Dataset extract below:

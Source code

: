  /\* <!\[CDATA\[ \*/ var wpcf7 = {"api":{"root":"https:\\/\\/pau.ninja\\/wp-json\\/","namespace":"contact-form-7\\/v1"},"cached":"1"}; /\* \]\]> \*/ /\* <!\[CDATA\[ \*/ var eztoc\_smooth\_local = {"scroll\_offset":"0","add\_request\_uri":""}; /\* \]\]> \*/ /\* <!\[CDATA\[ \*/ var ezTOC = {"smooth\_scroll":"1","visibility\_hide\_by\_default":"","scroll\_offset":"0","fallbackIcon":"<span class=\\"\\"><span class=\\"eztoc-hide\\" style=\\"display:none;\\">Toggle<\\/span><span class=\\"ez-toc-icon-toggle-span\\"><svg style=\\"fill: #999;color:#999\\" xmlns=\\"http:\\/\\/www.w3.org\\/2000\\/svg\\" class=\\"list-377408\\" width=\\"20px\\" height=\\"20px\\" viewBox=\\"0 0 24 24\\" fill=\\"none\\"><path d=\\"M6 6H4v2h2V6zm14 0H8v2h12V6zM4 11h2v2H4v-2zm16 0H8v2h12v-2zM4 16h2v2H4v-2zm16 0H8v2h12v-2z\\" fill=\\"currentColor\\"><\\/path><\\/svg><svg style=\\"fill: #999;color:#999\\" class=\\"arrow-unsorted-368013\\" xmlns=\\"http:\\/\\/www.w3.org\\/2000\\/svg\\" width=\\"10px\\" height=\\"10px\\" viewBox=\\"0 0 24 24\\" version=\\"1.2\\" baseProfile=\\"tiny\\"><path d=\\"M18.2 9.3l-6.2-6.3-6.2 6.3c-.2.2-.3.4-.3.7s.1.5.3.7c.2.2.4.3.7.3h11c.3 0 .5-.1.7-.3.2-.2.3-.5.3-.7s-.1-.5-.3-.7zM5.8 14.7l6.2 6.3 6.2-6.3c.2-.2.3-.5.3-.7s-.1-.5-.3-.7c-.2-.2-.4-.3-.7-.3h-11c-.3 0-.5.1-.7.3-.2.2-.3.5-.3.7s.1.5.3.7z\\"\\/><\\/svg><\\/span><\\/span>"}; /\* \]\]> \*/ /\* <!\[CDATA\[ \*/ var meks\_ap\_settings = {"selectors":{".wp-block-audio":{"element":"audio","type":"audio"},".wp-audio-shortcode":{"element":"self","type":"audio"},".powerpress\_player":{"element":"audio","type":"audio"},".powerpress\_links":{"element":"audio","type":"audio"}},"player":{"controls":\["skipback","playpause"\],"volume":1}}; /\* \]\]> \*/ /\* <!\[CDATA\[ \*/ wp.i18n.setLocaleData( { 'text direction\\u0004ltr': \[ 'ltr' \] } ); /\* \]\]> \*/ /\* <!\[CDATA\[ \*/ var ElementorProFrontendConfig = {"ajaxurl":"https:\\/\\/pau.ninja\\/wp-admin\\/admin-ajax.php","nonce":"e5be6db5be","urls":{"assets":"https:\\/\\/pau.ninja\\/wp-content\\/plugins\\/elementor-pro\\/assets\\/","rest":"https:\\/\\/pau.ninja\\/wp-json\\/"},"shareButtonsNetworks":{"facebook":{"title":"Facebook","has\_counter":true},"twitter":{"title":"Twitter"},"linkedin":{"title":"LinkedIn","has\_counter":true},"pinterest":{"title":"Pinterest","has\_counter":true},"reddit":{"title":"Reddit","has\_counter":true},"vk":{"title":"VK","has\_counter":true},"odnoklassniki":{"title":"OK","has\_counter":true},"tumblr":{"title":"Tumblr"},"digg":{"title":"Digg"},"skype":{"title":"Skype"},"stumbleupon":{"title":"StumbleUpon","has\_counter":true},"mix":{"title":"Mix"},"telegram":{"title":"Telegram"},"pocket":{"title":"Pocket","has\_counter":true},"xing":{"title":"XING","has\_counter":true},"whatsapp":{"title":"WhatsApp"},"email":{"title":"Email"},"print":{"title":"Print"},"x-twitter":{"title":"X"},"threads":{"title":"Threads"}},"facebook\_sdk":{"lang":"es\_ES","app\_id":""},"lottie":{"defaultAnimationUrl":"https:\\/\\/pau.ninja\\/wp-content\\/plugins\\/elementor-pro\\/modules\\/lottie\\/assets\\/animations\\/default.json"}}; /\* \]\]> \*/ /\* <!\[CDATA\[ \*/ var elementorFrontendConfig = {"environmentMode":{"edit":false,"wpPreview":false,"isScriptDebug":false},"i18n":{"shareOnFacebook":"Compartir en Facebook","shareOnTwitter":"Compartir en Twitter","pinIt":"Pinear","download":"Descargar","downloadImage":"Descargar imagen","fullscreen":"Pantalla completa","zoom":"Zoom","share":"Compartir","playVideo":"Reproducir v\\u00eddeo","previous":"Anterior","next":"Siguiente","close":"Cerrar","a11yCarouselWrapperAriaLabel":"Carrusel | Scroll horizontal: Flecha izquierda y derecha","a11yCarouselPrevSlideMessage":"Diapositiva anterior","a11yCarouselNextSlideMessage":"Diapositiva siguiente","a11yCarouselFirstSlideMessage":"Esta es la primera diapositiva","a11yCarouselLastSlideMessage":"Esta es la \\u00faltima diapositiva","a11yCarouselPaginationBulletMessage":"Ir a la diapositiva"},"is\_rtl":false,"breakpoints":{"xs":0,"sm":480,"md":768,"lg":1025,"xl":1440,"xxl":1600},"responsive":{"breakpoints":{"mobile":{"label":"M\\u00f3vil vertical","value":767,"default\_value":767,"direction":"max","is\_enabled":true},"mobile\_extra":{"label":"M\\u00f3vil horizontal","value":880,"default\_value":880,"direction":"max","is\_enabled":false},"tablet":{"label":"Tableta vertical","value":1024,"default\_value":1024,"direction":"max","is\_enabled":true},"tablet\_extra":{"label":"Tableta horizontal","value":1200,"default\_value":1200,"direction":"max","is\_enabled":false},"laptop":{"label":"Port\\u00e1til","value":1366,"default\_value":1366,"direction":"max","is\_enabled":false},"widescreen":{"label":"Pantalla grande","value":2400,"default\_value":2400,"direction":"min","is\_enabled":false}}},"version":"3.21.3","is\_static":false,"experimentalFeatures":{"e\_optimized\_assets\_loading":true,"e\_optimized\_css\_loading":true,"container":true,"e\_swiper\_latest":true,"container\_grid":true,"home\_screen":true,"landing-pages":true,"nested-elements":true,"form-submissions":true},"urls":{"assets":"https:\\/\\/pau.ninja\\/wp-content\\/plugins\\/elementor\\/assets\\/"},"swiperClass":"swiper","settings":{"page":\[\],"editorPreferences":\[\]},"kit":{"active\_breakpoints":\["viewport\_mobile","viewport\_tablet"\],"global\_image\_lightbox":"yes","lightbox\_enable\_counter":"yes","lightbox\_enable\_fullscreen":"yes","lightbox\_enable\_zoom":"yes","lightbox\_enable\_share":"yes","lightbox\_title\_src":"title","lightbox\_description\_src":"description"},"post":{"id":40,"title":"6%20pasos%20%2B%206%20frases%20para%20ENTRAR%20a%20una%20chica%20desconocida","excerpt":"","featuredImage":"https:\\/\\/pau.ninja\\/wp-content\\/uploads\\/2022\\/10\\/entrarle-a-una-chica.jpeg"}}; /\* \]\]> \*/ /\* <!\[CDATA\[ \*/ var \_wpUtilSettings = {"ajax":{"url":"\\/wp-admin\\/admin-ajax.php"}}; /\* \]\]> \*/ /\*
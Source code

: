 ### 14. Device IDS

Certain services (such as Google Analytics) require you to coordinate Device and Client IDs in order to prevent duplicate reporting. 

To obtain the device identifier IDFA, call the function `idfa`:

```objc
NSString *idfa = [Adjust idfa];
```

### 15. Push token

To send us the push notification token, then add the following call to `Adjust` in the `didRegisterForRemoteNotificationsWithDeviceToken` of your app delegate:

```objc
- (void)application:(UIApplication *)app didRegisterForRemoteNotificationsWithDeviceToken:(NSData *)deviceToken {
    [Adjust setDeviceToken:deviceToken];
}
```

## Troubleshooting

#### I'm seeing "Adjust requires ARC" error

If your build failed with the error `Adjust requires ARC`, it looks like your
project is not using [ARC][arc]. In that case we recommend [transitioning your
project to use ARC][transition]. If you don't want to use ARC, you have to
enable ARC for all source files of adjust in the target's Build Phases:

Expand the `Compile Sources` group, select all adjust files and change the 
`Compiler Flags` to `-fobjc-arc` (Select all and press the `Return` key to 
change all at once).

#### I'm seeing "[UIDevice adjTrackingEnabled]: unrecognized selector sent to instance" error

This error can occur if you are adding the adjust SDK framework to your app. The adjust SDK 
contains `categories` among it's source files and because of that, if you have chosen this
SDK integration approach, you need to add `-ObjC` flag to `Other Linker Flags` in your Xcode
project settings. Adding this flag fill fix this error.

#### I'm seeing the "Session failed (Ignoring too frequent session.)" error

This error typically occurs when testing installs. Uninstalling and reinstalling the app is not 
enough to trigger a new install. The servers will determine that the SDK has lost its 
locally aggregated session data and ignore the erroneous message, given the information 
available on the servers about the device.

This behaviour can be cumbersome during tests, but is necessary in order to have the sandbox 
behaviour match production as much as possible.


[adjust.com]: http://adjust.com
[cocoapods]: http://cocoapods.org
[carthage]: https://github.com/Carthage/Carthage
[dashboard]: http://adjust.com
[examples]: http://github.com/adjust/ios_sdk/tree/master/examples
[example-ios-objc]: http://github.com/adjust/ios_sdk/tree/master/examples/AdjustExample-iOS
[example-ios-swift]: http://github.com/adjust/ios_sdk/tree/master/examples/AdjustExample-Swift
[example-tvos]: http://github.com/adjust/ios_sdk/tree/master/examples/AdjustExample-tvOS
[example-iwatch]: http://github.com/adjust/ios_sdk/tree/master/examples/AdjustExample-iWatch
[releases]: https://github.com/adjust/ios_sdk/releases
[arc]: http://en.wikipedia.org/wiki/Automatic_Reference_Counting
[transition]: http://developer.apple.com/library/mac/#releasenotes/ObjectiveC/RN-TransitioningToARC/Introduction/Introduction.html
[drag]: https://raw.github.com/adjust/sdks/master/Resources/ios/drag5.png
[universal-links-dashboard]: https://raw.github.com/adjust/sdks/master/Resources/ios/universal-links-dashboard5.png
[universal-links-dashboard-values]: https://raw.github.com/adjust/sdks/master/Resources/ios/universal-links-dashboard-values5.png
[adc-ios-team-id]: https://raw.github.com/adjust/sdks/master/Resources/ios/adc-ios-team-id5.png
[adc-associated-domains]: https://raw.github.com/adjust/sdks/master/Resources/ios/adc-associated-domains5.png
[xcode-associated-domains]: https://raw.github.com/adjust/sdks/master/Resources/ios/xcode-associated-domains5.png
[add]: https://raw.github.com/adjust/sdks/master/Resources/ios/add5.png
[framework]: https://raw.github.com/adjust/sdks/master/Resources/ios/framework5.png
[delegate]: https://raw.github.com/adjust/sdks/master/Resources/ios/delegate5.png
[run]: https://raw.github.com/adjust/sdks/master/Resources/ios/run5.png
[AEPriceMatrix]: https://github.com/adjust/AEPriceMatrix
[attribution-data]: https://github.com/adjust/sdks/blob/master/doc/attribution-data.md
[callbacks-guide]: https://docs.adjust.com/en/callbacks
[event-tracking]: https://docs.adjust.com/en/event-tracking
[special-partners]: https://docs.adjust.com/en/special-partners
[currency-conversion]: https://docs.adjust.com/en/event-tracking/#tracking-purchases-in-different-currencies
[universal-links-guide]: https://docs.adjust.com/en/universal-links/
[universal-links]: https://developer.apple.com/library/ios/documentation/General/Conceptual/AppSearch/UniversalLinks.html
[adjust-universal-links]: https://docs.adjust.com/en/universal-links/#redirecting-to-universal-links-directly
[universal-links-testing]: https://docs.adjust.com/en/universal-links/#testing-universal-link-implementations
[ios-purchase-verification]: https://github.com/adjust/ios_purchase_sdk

End of Dataset extract.

Starting at the line that contains "[callbacks-guide]: https://docs.adjust.com/en/callbacks", retype each line through the last one in the records, both included, and add nothing.

[callbacks-guide]: https://docs.adjust.com/en/callbacks
[event-tracking]: https://docs.adjust.com/en/event-tracking
[special-partners]: https://docs.adjust.com/en/special-partners
[currency-conversion]: https://docs.adjust.com/en/event-tracking/#tracking-purchases-in-different-currencies
[universal-links-guide]: https://docs.adjust.com/en/universal-links/
[universal-links]: https://developer.apple.com/library/ios/documentation/General/Conceptual/AppSearch/UniversalLinks.html
[adjust-universal-links]: https://docs.adjust.com/en/universal-links/#redirecting-to-universal-links-directly
[universal-links-testing]: https://docs.adjust.com/en/universal-links/#testing-universal-link-implementations
[ios-purchase-verification]: https://github.com/adjust/ios_purchase_sdk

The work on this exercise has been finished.